Interestingly, there was a significant increase in the risk of death from breast cancer associated with a prior ipsilateral DCIS if the invasive cancer occurred within 5 years (adjusted HR = 1.81; 95 % CI = 1.30–2.51; p = 0.0004) but no association with a prior ipsilateral DCIS five or more years from the invasive cancer (adjusted HR = 0.64 (95 % CI = 0.37–1.11; p = 0.11)). That is, the time from DCIS to invasive cancer was a significant prognostic factor. The 9-year mortality rate was 91.3 % for women who had a short interval from DCIS to cancer versus 96.5 % for women for whom the interval was between 6 and 24 years. This is analogous to the prognostic impact of the disease-free interval among patients with an ipsilateral breast tumor recurrence following primary invasive breast cancer [18, 19], suggesting that invasive ipsilateral breast cancers following DCIS have characteristics of invasive local recurrences.

Our analysis has some limitations. There may be some misclassifications between the groups of patients with and without a prior DCIS. It is possible that some patients with invasive breast cancer in the ‘no prior DCIS’ group had a past history of DCIS that was not recorded in the SEER database, for example, if the patient had been diagnosed in a city that was not covered by SEER. Further, we expect that for most women with DCIS followed by breast cancer, the diagnosis is made prior to the diagnosis of invasive cancer. We did not have information on progesterone receptor (PR) status or HER2 status for the breast tumors. Information on the use of systemic therapies (chemotherapy, tamoxifen, Herceptin, etc.) was also not available.

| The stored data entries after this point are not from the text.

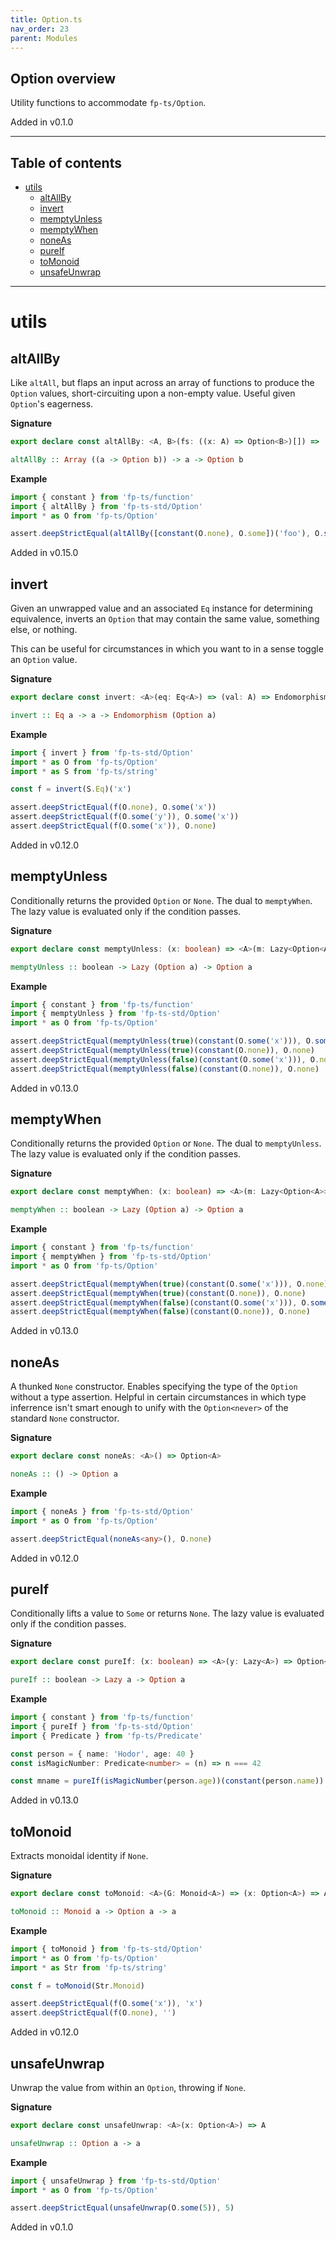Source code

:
 ```yaml
---
title: Option.ts
nav_order: 23
parent: Modules
---
```


## Option overview

Utility functions to accommodate `fp-ts/Option`.

Added in v0.1.0

---

<h2 class="text-delta">Table of contents</h2>

- [utils](#utils)
  - [altAllBy](#altallby)
  - [invert](#invert)
  - [memptyUnless](#memptyunless)
  - [memptyWhen](#memptywhen)
  - [noneAs](#noneas)
  - [pureIf](#pureif)
  - [toMonoid](#tomonoid)
  - [unsafeUnwrap](#unsafeunwrap)

---

# utils

## altAllBy

Like `altAll`, but flaps an input across an array of functions to produce
the `Option` values, short-circuiting upon a non-empty value. Useful given
`Option`'s eagerness.

**Signature**

```ts
export declare const altAllBy: <A, B>(fs: ((x: A) => Option<B>)[]) => (x: A) => Option<B>
```

```hs
altAllBy :: Array ((a -> Option b)) -> a -> Option b
```

**Example**

```ts
import { constant } from 'fp-ts/function'
import { altAllBy } from 'fp-ts-std/Option'
import * as O from 'fp-ts/Option'

assert.deepStrictEqual(altAllBy([constant(O.none), O.some])('foo'), O.some('foo'))
```

Added in v0.15.0

## invert

Given an unwrapped value and an associated `Eq` instance for determining
equivalence, inverts an `Option` that may contain the same value, something
else, or nothing.

This can be useful for circumstances in which you want to in a sense toggle
an `Option` value.

**Signature**

```ts
export declare const invert: <A>(eq: Eq<A>) => (val: A) => Endomorphism<Option<A>>
```

```hs
invert :: Eq a -> a -> Endomorphism (Option a)
```

**Example**

```ts
import { invert } from 'fp-ts-std/Option'
import * as O from 'fp-ts/Option'
import * as S from 'fp-ts/string'

const f = invert(S.Eq)('x')

assert.deepStrictEqual(f(O.none), O.some('x'))
assert.deepStrictEqual(f(O.some('y')), O.some('x'))
assert.deepStrictEqual(f(O.some('x')), O.none)
```

Added in v0.12.0

## memptyUnless

Conditionally returns the provided `Option` or `None`. The dual to
`memptyWhen`. The lazy value is evaluated only if the condition passes.

**Signature**

```ts
export declare const memptyUnless: (x: boolean) => <A>(m: Lazy<Option<A>>) => Option<A>
```

```hs
memptyUnless :: boolean -> Lazy (Option a) -> Option a
```

**Example**

```ts
import { constant } from 'fp-ts/function'
import { memptyUnless } from 'fp-ts-std/Option'
import * as O from 'fp-ts/Option'

assert.deepStrictEqual(memptyUnless(true)(constant(O.some('x'))), O.some('x'))
assert.deepStrictEqual(memptyUnless(true)(constant(O.none)), O.none)
assert.deepStrictEqual(memptyUnless(false)(constant(O.some('x'))), O.none)
assert.deepStrictEqual(memptyUnless(false)(constant(O.none)), O.none)
```

Added in v0.13.0

## memptyWhen

Conditionally returns the provided `Option` or `None`. The dual to
`memptyUnless`. The lazy value is evaluated only if the condition passes.

**Signature**

```ts
export declare const memptyWhen: (x: boolean) => <A>(m: Lazy<Option<A>>) => Option<A>
```

```hs
memptyWhen :: boolean -> Lazy (Option a) -> Option a
```

**Example**

```ts
import { constant } from 'fp-ts/function'
import { memptyWhen } from 'fp-ts-std/Option'
import * as O from 'fp-ts/Option'

assert.deepStrictEqual(memptyWhen(true)(constant(O.some('x'))), O.none)
assert.deepStrictEqual(memptyWhen(true)(constant(O.none)), O.none)
assert.deepStrictEqual(memptyWhen(false)(constant(O.some('x'))), O.some('x'))
assert.deepStrictEqual(memptyWhen(false)(constant(O.none)), O.none)
```

Added in v0.13.0

## noneAs

A thunked `None` constructor. Enables specifying the type of the `Option`
without a type assertion. Helpful in certain circumstances in which type
inferrence isn't smart enough to unify with the `Option<never>` of the
standard `None` constructor.

**Signature**

```ts
export declare const noneAs: <A>() => Option<A>
```

```hs
noneAs :: () -> Option a
```

**Example**

```ts
import { noneAs } from 'fp-ts-std/Option'
import * as O from 'fp-ts/Option'

assert.deepStrictEqual(noneAs<any>(), O.none)
```

Added in v0.12.0

## pureIf

Conditionally lifts a value to `Some` or returns `None`. The lazy value is
evaluated only if the condition passes.

**Signature**

```ts
export declare const pureIf: (x: boolean) => <A>(y: Lazy<A>) => Option<A>
```

```hs
pureIf :: boolean -> Lazy a -> Option a
```

**Example**

```ts
import { constant } from 'fp-ts/function'
import { pureIf } from 'fp-ts-std/Option'
import { Predicate } from 'fp-ts/Predicate'

const person = { name: 'Hodor', age: 40 }
const isMagicNumber: Predicate<number> = (n) => n === 42

const mname = pureIf(isMagicNumber(person.age))(constant(person.name))
```

Added in v0.13.0

## toMonoid

Extracts monoidal identity if `None`.

**Signature**

```ts
export declare const toMonoid: <A>(G: Monoid<A>) => (x: Option<A>) => A
```

```hs
toMonoid :: Monoid a -> Option a -> a
```

**Example**

```ts
import { toMonoid } from 'fp-ts-std/Option'
import * as O from 'fp-ts/Option'
import * as Str from 'fp-ts/string'

const f = toMonoid(Str.Monoid)

assert.deepStrictEqual(f(O.some('x')), 'x')
assert.deepStrictEqual(f(O.none), '')
```

Added in v0.12.0

## unsafeUnwrap

Unwrap the value from within an `Option`, throwing if `None`.

**Signature**

```ts
export declare const unsafeUnwrap: <A>(x: Option<A>) => A
```

```hs
unsafeUnwrap :: Option a -> a
```

**Example**

```ts
import { unsafeUnwrap } from 'fp-ts-std/Option'
import * as O from 'fp-ts/Option'

assert.deepStrictEqual(unsafeUnwrap(O.some(5)), 5)
```

Added in v0.1.0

In our recent study of women with DCIS in the SEER database, we also found that ipsilateral invasive breast cancers following DCIS are similar to invasive local recurrences [7]. In that study, treatment of DCIS with radiotherapy or mastectomy (compared to lumpectomy alone) reduced the risk of invasive ipsilateral breast cancer at 10 years by 50–75 %, but did not reduce breast cancer mortality. This is also the case for local recurrences following primary invasive breast cancer [5, 6]. This prompted us to consider DCIS as qualitatively the same as the invasive breast cancer and the ipsilateral invasive breast cancer following DCIS as an invasive local recurrence. Like local recurrences after primary invasive breast cancer, the invasive local recurrence after DCIS is only a marker for the presence of distant metastases, and does not influence the probability of metastases itself—if a 50–75 % reduction in the incidence of invasive ipsilateral recurrence after DCIS does not reduce the mortality, then the metastatic potential of the invasive recurrence must be very low and clinically irrelevant. Taken together, our results suggest that ipsilateral invasive breast cancers following DCIS have characteristics of both primary invasive breast cancers and invasive local recurrences.